## TRY IT
Each entry is to be output precisely as it appears.

## EXTRACTED DATA
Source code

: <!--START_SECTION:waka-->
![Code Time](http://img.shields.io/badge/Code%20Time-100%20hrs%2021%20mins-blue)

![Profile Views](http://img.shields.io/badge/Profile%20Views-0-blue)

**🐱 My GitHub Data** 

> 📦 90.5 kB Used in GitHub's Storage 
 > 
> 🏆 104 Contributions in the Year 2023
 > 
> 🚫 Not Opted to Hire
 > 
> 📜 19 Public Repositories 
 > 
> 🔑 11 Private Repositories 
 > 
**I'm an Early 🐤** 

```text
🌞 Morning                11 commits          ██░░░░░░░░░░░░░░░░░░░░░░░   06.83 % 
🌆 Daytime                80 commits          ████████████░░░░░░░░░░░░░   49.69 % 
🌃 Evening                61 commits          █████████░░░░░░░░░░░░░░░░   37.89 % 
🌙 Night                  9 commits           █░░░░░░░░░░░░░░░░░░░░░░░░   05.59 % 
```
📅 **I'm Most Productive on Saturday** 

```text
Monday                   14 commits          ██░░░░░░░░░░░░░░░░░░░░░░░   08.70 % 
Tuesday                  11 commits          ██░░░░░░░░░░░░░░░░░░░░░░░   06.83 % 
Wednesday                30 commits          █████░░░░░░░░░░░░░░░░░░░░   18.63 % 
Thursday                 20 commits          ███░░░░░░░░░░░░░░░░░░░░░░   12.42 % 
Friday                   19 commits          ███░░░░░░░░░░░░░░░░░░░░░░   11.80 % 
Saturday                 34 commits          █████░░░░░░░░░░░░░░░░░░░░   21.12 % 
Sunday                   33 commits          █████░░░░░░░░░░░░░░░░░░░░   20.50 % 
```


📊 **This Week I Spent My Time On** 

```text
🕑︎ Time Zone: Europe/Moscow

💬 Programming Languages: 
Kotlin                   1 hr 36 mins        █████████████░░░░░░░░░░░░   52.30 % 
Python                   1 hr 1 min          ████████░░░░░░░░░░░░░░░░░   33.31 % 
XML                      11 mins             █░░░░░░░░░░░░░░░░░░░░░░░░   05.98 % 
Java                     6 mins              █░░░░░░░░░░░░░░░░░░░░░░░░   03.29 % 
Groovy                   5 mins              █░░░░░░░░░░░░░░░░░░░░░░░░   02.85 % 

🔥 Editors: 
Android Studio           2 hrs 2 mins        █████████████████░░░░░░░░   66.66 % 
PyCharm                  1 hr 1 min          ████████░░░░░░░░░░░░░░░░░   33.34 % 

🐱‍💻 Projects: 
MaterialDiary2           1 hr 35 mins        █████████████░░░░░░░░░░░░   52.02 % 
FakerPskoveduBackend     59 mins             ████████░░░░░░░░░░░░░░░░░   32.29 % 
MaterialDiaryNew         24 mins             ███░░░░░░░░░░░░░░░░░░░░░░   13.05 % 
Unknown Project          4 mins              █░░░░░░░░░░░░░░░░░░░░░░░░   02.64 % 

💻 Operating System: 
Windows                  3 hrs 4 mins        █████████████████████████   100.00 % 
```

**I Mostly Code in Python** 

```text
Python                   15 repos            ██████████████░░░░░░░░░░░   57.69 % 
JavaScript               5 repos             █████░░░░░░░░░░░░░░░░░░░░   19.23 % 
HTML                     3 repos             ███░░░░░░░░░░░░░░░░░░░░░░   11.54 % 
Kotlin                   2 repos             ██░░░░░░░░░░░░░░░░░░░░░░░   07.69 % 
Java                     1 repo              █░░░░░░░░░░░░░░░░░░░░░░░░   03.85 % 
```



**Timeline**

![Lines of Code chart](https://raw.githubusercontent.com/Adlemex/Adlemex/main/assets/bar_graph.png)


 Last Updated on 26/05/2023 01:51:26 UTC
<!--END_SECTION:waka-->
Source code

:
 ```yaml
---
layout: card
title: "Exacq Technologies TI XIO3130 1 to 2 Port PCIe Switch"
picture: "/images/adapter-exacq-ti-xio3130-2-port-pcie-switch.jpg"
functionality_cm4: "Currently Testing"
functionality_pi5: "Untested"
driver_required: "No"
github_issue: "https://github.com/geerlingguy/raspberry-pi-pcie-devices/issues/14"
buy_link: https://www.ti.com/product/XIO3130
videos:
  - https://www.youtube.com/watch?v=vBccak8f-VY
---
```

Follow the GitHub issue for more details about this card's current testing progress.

## RESULT OF THE TASK
Source code

: <!--START_SECTION:waka-->
![Code Time](http://img.shields.io/badge/Code%20Time-100%20hrs%2021%20mins-blue)

![Profile Views](http://img.shields.io/badge/Profile%20Views-0-blue)

**🐱 My GitHub Data** 

> 📦 90.5 kB Used in GitHub's Storage 
 > 
> 🏆 104 Contributions in the Year 2023
 > 
> 🚫 Not Opted to Hire
 > 
> 📜 19 Public Repositories 
 > 
> 🔑 11 Private Repositories 
 > 
**I'm an Early 🐤** 

```text
🌞 Morning                11 commits          ██░░░░░░░░░░░░░░░░░░░░░░░   06.83 % 
🌆 Daytime                80 commits          ████████████░░░░░░░░░░░░░   49.69 % 
🌃 Evening                61 commits          █████████░░░░░░░░░░░░░░░░   37.89 % 
🌙 Night                  9 commits           █░░░░░░░░░░░░░░░░░░░░░░░░   05.59 % 
```
📅 **I'm Most Productive on Saturday** 

```text
Monday                   14 commits          ██░░░░░░░░░░░░░░░░░░░░░░░   08.70 % 
Tuesday                  11 commits          ██░░░░░░░░░░░░░░░░░░░░░░░   06.83 % 
Wednesday                30 commits          █████░░░░░░░░░░░░░░░░░░░░   18.63 % 
Thursday                 20 commits          ███░░░░░░░░░░░░░░░░░░░░░░   12.42 % 
Friday                   19 commits          ███░░░░░░░░░░░░░░░░░░░░░░   11.80 % 
Saturday                 34 commits          █████░░░░░░░░░░░░░░░░░░░░   21.12 % 
Sunday                   33 commits          █████░░░░░░░░░░░░░░░░░░░░   20.50 % 
```


📊 **This Week I Spent My Time On** 

```text
🕑︎ Time Zone: Europe/Moscow

💬 Programming Languages: 
Kotlin                   1 hr 36 mins        █████████████░░░░░░░░░░░░   52.30 % 
Python                   1 hr 1 min          ████████░░░░░░░░░░░░░░░░░   33.31 % 
XML                      11 mins             █░░░░░░░░░░░░░░░░░░░░░░░░   05.98 % 
Java                     6 mins              █░░░░░░░░░░░░░░░░░░░░░░░░   03.29 % 
Groovy                   5 mins              █░░░░░░░░░░░░░░░░░░░░░░░░   02.85 % 

🔥 Editors: 
Android Studio           2 hrs 2 mins        █████████████████░░░░░░░░   66.66 % 
PyCharm                  1 hr 1 min          ████████░░░░░░░░░░░░░░░░░   33.34 % 

🐱‍💻 Projects: 
MaterialDiary2           1 hr 35 mins        █████████████░░░░░░░░░░░░   52.02 % 
FakerPskoveduBackend     59 mins             ████████░░░░░░░░░░░░░░░░░   32.29 % 
MaterialDiaryNew         24 mins             ███░░░░░░░░░░░░░░░░░░░░░░   13.05 % 
Unknown Project          4 mins              █░░░░░░░░░░░░░░░░░░░░░░░░   02.64 % 

💻 Operating System: 
Windows                  3 hrs 4 mins        █████████████████████████   100.00 % 
```

**I Mostly Code in Python** 

```text
Python                   15 repos            ██████████████░░░░░░░░░░░   57.69 % 
JavaScript               5 repos             █████░░░░░░░░░░░░░░░░░░░░   19.23 % 
HTML                     3 repos             ███░░░░░░░░░░░░░░░░░░░░░░   11.54 % 
Kotlin                   2 repos             ██░░░░░░░░░░░░░░░░░░░░░░░   07.69 % 
Java                     1 repo              █░░░░░░░░░░░░░░░░░░░░░░░░   03.85 % 
```



**Timeline**

![Lines of Code chart](https://raw.githubusercontent.com/Adlemex/Adlemex/main/assets/bar_graph.png)


 Last Updated on 26/05/2023 01:51:26 UTC
<!--END_SECTION:waka-->
Source code

:
 ```yaml
---
layout: card
title: "Exacq Technologies TI XIO3130 1 to 2 Port PCIe Switch"
picture: "/images/adapter-exacq-ti-xio3130-2-port-pcie-switch.jpg"
functionality_cm4: "Currently Testing"
functionality_pi5: "Untested"
driver_required: "No"
github_issue: "https://github.com/geerlingguy/raspberry-pi-pcie-devices/issues/14"
buy_link: https://www.ti.com/product/XIO3130
videos:
  - https://www.youtube.com/watch?v=vBccak8f-VY
---
```

Follow the GitHub issue for more details about this card's current testing progress.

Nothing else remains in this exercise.